ZooKeeper and Chukwa 

Mahout is a library for scalable machine learning, part of which can use Hadoop. 

Cascading (Chris Wensel), Oozie (Yahoo) and Azkaban (LinkedIn) provide MapReduce job workflows and scheduling. 

Unlike hadoop there are several others such as , 

BashReduce 

Unlike Hadoop, BashReduce is just a script! BashReduce implements MapReduce for standard Unix commands such as sort, awk, grep, join etc. It supports mapping/partitioning, reducing, and merging. 

Disco Project 

Disco was initially developed by Nokia Research and has been around silently for a few years. Developers write MapReduce jobs in simple, beautiful Python. Disco’s backend is written in Erlang, a scalable functional language with built-in support for concurrency, fault tolerance and distribution — perfect for a MapReduce system! Similar to Hadoop, Disco distributes and replicates data, but it does not use its own file system. Disco also has efficient job scheduling features. 

Spark 

Spark is one of the newest players in the MapReduce field. Its purpose is to make data analytics fast to write, and fast to run. Unlike many MapReduce systems, Spark allows in-memory querying of data (even distributed across machines) rather than using disk I/O.Spark is implemented in scala. 

Graph lab, storm and HPCC Systems (from LexisNexis) are the others that handle big data. 

With all these alternatives, why use Hadoop? 

One word: HDFS. For a moment, assume you could bring all of your files and data with you everywhere you go. No matter what system, or type of system, you login to, your data is intact waiting for you. Suppose you find a cool picture on the Internet. You save it directly to your file store and it goes everywhere you go. HDFS gives users the ability to dump very large datasets (usually log files) to this distributed filesystem and easily access it with tools, namely Hadoop. Not only does HDFS store a large amount of data, it is fault tolerant. Losing a disk, or a machine, typically does not spell disaster for your data. HDFS has become a reliable way to store data and share it with other open-source data analysis tools.


Leave a Comment

Name  
  Email   
Message
1 . Problems running hadoop on mac osx with default example?
 

Answer :

Make sure that you turn on Remote Login under System Preferences then File Sharing:

enter image description here

In order to check if it runs try jps command from command line. You should get something like:

43730 TaskTracker
43674 JobTracker
43730 NameNode
43582 DataNode
43611 SecondaryNameNode
43821 Jps

And now try some of the hadoop examples:

$ hadoop jar /usr/local/Cellar/hadoop/2.3.0/libexec/hadoop-examples-*.jar pi 10 100

2 . Pig and Hadoop connection error?
 

Answer :

Found the solution.
The line:

Caused by: java.net.ConnectException: Call From localhost.localdomain/127.0.0.1 to 0.0.0.0:10020 failed on connection exception: java.net.ConnectException: Connection refused; For more details see:  http://wiki.apache.org/hadoop/ConnectionRefused

comes when JobHistoryServer is not up.
So starting the JobHistoryServer would eliminate this issue.
To start it, go to hadoop's sbin dir and then the command:

mr-jobhistory-server.sh start

Do a jps to check if JobHistoryServer is up, and then re-execute your Pig commands.

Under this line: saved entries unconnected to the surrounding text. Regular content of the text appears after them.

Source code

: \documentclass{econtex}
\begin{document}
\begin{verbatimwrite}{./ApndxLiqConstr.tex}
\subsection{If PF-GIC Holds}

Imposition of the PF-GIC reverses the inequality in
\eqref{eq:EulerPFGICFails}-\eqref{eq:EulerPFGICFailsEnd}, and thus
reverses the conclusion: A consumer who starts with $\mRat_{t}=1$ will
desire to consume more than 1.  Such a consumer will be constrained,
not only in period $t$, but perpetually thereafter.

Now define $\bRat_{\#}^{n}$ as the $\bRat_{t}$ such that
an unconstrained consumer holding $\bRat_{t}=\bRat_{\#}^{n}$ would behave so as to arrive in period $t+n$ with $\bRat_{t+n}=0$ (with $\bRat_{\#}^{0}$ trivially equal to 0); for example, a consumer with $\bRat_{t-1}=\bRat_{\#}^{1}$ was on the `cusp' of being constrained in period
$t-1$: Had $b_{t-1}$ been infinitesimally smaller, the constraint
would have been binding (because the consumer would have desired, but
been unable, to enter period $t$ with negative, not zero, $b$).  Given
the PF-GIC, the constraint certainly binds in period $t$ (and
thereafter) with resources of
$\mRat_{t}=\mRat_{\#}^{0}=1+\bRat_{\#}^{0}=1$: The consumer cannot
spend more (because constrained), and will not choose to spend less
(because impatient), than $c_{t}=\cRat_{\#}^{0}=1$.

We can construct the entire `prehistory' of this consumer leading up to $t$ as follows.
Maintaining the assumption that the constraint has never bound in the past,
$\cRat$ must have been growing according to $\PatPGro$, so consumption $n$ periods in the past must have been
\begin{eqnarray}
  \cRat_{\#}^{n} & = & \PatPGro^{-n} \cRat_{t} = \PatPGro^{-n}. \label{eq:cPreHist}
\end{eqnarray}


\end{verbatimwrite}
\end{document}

3 . How Hadoop -getmerge works?
 

Answer :

The getmerge command has been created specifically for merging files from HDFS into a single file on local file system.

This command is very useful to download the output of a MapReduce job, which could have generated multiple part-* files and combine them into a single file locally, which you can use for other operations (for e.g. put it in an Excel sheet for presentation).

Answers to your questions:

  1. If the destination file system does not have enough space, then IOException is thrown. The getmerge internally uses IOUtils.copyBytes() (see IOUtils.copyBytes()) function to copy one file at a time from HDFS to local file. This function throws IOException whenever there is an error in the copy operation.

  2. This command is on similar lines as hdfs fs -get command which gets the file from HDFS to local file system. Only difference is hdfs fs -getmerge merges multiple files from HDFS to local file system.

If you want to merge multiple files in HDFS, you can achieve it using copyMerge() method from FileUtil class (see FileUtil.copyMerge()).

This API copies all files in a directory to a single file (merges all the source files).


4 . Cant find start-all.sh in hadoop installation?
 

Answer :
hduser@ubuntu:~$ /usr/local/hadoop/sbin/start-all.sh

Since start-all.sh and stop-all.sh located in sbin directory while hadoop binary file is located in bindirectory.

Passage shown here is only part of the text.